WORK ITEM ▸
Wherever the word "redistribuable" appears in a line below, that line counts; report the total number of such lines only.

DATA EXTRACT ▸
*** Begin section ***

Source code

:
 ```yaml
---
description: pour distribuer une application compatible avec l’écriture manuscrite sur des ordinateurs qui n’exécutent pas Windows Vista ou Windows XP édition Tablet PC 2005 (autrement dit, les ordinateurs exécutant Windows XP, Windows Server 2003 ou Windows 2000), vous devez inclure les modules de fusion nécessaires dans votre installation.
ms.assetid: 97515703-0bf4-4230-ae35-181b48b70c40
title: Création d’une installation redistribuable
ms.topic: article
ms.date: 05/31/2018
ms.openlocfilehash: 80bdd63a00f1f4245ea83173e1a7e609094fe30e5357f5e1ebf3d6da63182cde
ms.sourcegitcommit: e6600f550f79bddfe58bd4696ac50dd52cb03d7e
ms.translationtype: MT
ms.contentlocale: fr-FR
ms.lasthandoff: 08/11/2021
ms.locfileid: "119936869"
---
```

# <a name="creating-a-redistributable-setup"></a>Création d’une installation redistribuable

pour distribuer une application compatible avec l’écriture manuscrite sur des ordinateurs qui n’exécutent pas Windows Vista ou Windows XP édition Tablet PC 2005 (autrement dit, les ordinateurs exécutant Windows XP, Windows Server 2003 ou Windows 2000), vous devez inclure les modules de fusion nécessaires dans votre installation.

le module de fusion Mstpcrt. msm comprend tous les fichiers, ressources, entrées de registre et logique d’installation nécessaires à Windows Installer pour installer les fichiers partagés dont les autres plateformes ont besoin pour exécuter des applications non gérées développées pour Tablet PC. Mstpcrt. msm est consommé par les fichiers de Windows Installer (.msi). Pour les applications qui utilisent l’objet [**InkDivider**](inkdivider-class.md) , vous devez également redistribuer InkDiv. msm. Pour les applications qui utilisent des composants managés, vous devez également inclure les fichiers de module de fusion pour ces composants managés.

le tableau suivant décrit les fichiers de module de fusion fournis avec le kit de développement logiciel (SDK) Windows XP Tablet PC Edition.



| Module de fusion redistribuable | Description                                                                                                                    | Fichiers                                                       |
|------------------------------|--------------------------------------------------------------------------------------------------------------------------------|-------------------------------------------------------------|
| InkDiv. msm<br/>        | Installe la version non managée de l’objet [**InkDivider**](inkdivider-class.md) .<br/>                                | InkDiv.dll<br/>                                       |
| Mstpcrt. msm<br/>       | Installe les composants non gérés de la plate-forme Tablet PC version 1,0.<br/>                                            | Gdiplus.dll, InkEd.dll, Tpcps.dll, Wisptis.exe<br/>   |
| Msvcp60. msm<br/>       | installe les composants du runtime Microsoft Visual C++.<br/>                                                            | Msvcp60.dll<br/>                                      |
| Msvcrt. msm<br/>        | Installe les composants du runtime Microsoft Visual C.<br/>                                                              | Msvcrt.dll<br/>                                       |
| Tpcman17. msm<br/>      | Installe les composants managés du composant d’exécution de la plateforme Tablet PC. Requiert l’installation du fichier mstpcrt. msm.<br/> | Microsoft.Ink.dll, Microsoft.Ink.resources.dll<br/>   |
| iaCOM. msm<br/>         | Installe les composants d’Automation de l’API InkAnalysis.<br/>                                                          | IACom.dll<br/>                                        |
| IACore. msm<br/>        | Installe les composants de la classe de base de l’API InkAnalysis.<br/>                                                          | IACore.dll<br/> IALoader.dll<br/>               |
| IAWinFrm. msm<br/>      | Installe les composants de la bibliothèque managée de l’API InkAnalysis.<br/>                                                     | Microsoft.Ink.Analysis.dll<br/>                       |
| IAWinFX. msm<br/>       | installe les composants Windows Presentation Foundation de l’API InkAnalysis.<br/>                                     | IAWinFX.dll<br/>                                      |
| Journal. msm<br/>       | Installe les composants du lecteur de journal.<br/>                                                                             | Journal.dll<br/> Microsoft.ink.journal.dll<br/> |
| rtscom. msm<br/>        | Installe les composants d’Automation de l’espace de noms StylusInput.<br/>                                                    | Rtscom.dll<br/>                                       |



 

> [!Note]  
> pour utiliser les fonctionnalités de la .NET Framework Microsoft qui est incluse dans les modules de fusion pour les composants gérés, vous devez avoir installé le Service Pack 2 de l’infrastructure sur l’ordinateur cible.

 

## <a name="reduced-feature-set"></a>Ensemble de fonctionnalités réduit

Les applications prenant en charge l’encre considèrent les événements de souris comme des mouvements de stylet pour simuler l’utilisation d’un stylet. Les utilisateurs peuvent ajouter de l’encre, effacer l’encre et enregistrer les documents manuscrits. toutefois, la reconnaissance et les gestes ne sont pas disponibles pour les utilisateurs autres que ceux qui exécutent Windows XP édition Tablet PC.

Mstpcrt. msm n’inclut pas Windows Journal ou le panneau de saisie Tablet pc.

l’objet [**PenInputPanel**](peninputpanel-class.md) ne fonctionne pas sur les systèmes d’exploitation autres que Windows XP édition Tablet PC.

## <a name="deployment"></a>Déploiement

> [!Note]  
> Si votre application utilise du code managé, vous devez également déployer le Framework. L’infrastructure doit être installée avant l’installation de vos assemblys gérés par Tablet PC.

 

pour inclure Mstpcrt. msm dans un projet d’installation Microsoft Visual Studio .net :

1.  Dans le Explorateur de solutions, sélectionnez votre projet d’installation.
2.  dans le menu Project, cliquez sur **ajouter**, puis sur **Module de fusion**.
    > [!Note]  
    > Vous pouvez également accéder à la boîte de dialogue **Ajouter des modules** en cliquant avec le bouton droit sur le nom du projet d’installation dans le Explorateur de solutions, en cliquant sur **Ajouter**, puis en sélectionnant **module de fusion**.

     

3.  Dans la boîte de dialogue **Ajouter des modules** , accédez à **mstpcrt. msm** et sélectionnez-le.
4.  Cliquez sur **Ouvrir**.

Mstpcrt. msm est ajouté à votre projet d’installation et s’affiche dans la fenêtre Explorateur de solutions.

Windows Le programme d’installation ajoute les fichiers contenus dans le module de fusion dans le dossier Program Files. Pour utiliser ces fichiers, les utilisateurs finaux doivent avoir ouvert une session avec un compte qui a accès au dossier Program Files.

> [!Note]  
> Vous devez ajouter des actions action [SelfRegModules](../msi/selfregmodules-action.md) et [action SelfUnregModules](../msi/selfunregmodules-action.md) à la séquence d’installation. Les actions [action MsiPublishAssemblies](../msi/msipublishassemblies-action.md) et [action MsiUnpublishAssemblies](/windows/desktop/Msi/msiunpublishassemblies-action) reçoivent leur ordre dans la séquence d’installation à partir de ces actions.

*** End section ***

SOLUTION TO THIS PROBLEM ▸
3